Thanks to an acceleration in capital spending and rise in revenue expenditure caused by release of subsidy arrears, the Centre’s fiscal deficit in the first four months of the fiscal stood at 69.3% of the FY16 target, compared with 61.2% of the corresponding target in the year-ago period. The fiscal deficit in April-July was Rs 3.85 lakh crore, while the deficit estimated in the Budget for the full year is Rs 5.56 lakh crore.
Revenues have also picked during the period, albeit at a slower pace than expenditure. Revenue receipts during April-July were Rs 2.09 lakh crore, or 18.3% of the full fiscal target of Rs 11.41 lakh crore, thanks to proceeds from auction of spectrum rather than tax revenue that rose only marginally when compared with the situation a year ago.

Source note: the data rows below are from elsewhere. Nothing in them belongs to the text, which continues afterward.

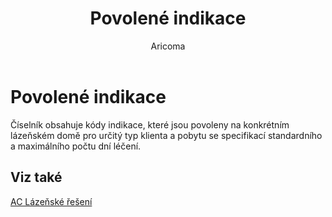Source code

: ﻿---
    title: "Povolené indikace"
    author: Aricoma
    ms.date: 04/30/2018
    ms.topic: article
    ms.prod: dynamics-nav-2017
    ms.contentlocale: cs-cz
    ms.lasthandoff: 04/30/2018
---

# Povolené indikace

Číselník obsahuje kódy indikace, které jsou povoleny na konkrétním lázeňském domě pro určitý typ klienta a pobytu se specifikací standardního a maximálního počtu dní léčení. 


## <a name="see-also"></a>Viz také
[AC Lázeňské řešení](spa-solution.md)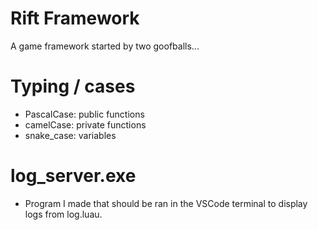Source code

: # Rift Framework
A game framework started by two goofballs...

# Typing / cases
- PascalCase: public functions
- camelCase: private functions
- snake_case: variables

# log_server.exe
- Program I made that should be ran in the VSCode terminal to display logs from log.luau.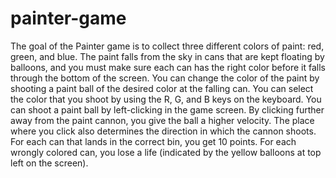 # painter-game
The goal of the Painter game is to collect three different colors of paint: red, green, and blue. The paint falls from the sky in cans that are kept floating by balloons, and you must make sure each can has the right color before it falls through the bottom of the screen. You can change the color of the paint by shooting a paint ball of the desired color at the falling can. You can select the color that you shoot by using the R, G, and B keys on the keyboard. You can shoot a paint ball by left-clicking in the game screen. By clicking further away from the paint cannon, you give the ball a higher velocity. The place where you click also determines the direction in which the cannon shoots. For each can that lands in the correct bin, you get 10 points. For each wrongly colored can, you lose a life (indicated by the yellow balloons at top left on the screen).
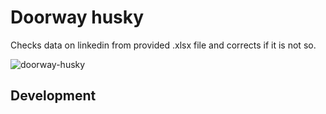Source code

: # Doorway husky

Checks data on linkedin from provided .xlsx file and corrects if it is not so.

![doorway-husky](http://i.imgur.com/9FwWg0g.jpg)

## Development

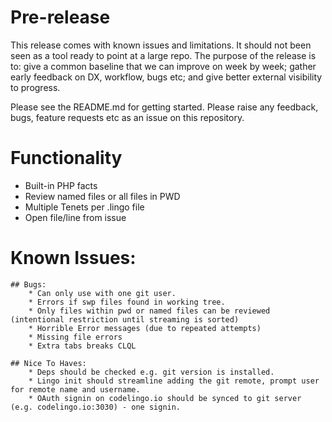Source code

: # Pre-release

This release comes with known issues and limitations. It should not been seen as a tool ready to point at a large repo. The purpose of the release is to: give a common baseline that we can improve on week by week; gather early feedback on DX, workflow, bugs etc; and give better external visibility to progress.

Please see the README.md for getting started. Please raise any feedback, bugs, feature requests etc as an issue on this repository.

# Functionality

* Built-in PHP facts
* Review named files or all files in PWD
* Multiple Tenets per .lingo file
* Open file/line from issue

# Known Issues:
	## Bugs:
		* Can only use with one git user.
		* Errors if swp files found in working tree.
		* Only files within pwd or named files can be reviewed (intentional restriction until streaming is sorted)
		* Horrible Error messages (due to repeated attempts)
		* Missing file errors
		* Extra tabs breaks CLQL

	## Nice To Haves:
		* Deps should be checked e.g. git version is installed.
		* Lingo init should streamline adding the git remote, prompt user for remote name and username.
		* OAuth signin on codelingo.io should be synced to git server (e.g. codelingo.io:3030) - one signin.
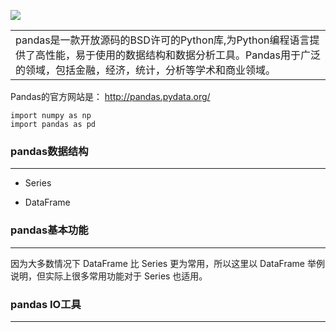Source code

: ![](https://i.imgur.com/tqRqhB2.png)

<table><tr><td>pandas是一款开放源码的BSD许可的Python库,为Python编程语言提供了高性能，易于使用的数据结构和数据分析工具。Pandas用于广泛的领域，包括金融，经济，统计，分析等学术和商业领域。</td></tr></table>

Pandas的官方网站是： http://pandas.pydata.org/

    import numpy as np
    import pandas as pd

### pandas数据结构 ###

----------
	
- Series

- DataFrame

### pandas基本功能 ###

----------
因为大多数情况下 DataFrame 比 Series 更为常用，所以这里以 DataFrame 举例说明，但实际上很多常用功能对于 Series 也适用。

### pandas IO工具 ###

----------
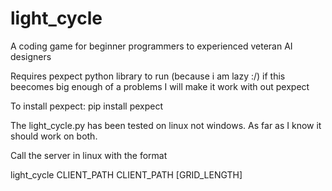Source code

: # light_cycle
A coding game for beginner programmers to experienced veteran AI designers

Requires pexpect python library to run (because i am lazy :/) if this beecomes big enough of a problems I will make it work with out pexpect

To install pexpect:
pip install pexpect

The light_cycle.py has been tested on linux not windows. As far as I know it should work on both.

Call the server in linux with the format

light_cycle CLIENT_PATH CLIENT_PATH [GRID_LENGTH]
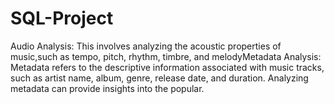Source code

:# SQL-Project
Audio Analysis: This involves analyzing the acoustic properties of music,such as tempo, pitch, rhythm, timbre, and melodyMetadata Analysis: Metadata refers to the descriptive information associated with music tracks, such as artist name, album, genre, release date, and duration. Analyzing metadata can provide insights into the popular.
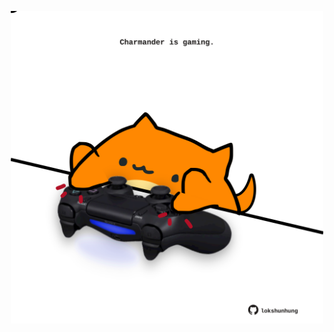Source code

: <!-- built at 27/06/2021, 11:01:22 UTC -->
<p align="center">
  <img width="500" height="500" src="./ReadmeImage.svg">
</p>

Higher transfers to states was also a reason for the low growth in net tax revenue. For the same period last year, revenue receipts were 14.8% of the full-year target.
The April-July net tax collection was Rs 1.54 lakh crore, which is 16.7% of the estimate for the full year; in the corresponding period a year ago, the net tax revenue stood at 15% of that year’s target.

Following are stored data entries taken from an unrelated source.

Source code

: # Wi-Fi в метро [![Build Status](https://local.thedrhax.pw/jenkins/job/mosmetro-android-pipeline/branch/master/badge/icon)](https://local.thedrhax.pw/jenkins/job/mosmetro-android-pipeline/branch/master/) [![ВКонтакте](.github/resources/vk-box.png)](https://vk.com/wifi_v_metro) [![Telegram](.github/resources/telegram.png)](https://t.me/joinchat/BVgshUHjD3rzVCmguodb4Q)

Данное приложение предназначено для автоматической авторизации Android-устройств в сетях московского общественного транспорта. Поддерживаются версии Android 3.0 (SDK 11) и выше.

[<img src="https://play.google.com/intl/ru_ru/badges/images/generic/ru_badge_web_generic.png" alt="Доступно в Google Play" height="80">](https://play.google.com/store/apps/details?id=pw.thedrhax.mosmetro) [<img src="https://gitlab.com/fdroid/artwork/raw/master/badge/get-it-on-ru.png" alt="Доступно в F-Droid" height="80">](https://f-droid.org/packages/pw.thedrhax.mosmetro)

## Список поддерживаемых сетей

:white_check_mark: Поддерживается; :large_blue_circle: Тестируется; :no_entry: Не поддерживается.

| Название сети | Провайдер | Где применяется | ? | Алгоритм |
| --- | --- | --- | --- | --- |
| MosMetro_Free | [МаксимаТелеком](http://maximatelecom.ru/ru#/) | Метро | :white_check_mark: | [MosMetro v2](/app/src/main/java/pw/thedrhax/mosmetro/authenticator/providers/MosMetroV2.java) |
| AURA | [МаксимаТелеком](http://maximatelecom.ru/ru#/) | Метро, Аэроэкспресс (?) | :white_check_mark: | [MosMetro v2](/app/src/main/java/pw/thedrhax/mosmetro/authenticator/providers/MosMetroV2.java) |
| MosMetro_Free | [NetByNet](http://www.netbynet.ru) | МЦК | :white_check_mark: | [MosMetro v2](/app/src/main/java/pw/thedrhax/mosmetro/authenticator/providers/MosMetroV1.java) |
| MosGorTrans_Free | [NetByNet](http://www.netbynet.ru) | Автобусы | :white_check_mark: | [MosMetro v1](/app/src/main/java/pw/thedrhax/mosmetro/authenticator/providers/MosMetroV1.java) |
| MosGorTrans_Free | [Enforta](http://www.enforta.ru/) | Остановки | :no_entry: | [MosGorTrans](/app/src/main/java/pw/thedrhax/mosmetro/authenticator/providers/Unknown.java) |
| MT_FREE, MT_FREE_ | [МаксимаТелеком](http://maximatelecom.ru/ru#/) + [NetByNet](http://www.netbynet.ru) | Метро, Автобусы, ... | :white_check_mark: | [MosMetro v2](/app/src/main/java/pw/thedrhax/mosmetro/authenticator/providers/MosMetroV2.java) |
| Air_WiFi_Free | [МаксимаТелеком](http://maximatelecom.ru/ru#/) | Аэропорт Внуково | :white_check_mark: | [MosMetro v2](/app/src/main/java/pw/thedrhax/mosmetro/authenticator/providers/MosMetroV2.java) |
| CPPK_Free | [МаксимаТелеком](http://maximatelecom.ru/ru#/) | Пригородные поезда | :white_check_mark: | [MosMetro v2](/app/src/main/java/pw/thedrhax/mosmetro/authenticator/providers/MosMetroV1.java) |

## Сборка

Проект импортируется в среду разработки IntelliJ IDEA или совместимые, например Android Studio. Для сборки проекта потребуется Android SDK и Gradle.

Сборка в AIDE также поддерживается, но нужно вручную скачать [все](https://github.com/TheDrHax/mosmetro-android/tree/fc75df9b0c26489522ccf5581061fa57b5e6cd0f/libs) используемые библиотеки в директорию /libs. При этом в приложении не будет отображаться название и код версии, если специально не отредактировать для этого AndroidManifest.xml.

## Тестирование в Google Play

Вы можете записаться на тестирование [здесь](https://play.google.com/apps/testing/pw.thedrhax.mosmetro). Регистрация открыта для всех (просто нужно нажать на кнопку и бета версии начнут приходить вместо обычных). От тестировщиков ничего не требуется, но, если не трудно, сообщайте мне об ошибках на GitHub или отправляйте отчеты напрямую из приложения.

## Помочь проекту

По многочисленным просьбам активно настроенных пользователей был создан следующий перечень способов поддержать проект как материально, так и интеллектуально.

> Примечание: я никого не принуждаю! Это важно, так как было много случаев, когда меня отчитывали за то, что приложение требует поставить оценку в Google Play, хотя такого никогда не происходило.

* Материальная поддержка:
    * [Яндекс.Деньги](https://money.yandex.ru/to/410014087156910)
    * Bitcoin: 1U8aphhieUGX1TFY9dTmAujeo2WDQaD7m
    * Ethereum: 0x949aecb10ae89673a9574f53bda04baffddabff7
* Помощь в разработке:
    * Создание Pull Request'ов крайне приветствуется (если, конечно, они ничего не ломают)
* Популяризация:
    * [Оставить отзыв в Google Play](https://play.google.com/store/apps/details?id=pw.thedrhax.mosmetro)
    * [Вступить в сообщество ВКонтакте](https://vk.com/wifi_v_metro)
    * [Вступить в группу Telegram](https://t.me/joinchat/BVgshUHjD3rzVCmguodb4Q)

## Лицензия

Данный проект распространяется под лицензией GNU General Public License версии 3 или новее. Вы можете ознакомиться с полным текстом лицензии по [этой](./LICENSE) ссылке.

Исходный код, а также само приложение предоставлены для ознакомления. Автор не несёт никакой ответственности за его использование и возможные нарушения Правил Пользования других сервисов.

Total expenditure in April-July was 33.8% of the Budget estimate (BE) for the full year, according to data compiled by the Controller General of Accounts. Total expenditure in the same period last year was 28.1% of the BE for the year.
Total spending, which is set at Rs 17.77 lakh crore for FY16, may go up by Rs 25,500 crore after the government got Parliament’s approval in July to spend more on recapitalisation of public sector banks, among others.
While rise in fiscal deficit in the first four months could create concerns on achieving the target of 3.9% of GDP in FY16, analysts say fall in crude prices and higher indirect tax collections due to increases in tax rates in the latest budget and the likely pick-up in economy in the coming months could create fiscal space to spend more on the capital side.
In April-July, Plan capital spending stood at Rs 51,631 crore or 38.2% of the BE for the year as compared to Rs 28,046 crore or 23.1% of the full-year estimate during the same period last year.
Increase in Plan capital spending at a faster pace is a positive for the economy as it is seen crucial in the current year to boost economic activity as a pick-up in private-sector investment may be weak. Capital spending was 23% of the BE in April-June of FY16 and the corresponding figure was 18.6% in FY15.
In April-July, Plan expenditure stood at Rs 1.58 lakh crore or 33.9% of the full year aim, which is a substantial improvement compared to Rs 1.32 lakh crore (23%) in the year-ago period.
With release of subsidies in higher quantum for fertilisers and food, non-Plan spending during the first four months of FY16 rose to about Rs 4.43 lakh crore, or 33.8% of the full year target, from Rs 3.72 lakh crore or 30.5% of the BE of FY15.